Task description:
The required result is the number of lines below that hold the word "public", stated without anything else.
*** Provided material ***
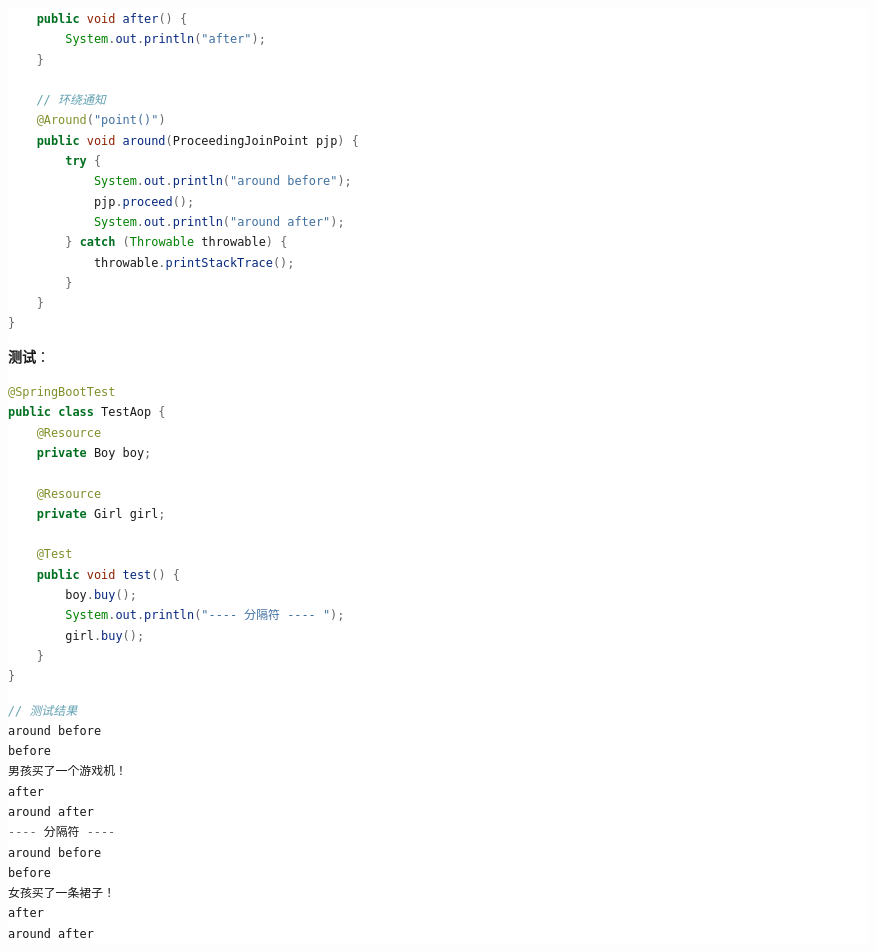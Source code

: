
 ```java
    public void after() {
        System.out.println("after");
    }

    // 环绕通知
    @Around("point()")
    public void around(ProceedingJoinPoint pjp) {
        try {
            System.out.println("around before");
            pjp.proceed();
            System.out.println("around after");
        } catch (Throwable throwable) {
            throwable.printStackTrace();
        }
    }
}
```

**测试**：

```java
@SpringBootTest
public class TestAop {
    @Resource
    private Boy boy;

    @Resource
    private Girl girl;

    @Test
    public void test() {
        boy.buy();
        System.out.println("---- 分隔符 ---- ");
        girl.buy();
    }
}
```

```java
// 测试结果
around before
before
男孩买了一个游戏机！
after
around after
---- 分隔符 ---- 
around before
before
女孩买了一条裙子！
after
around after
```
***
Response to the exercise:
4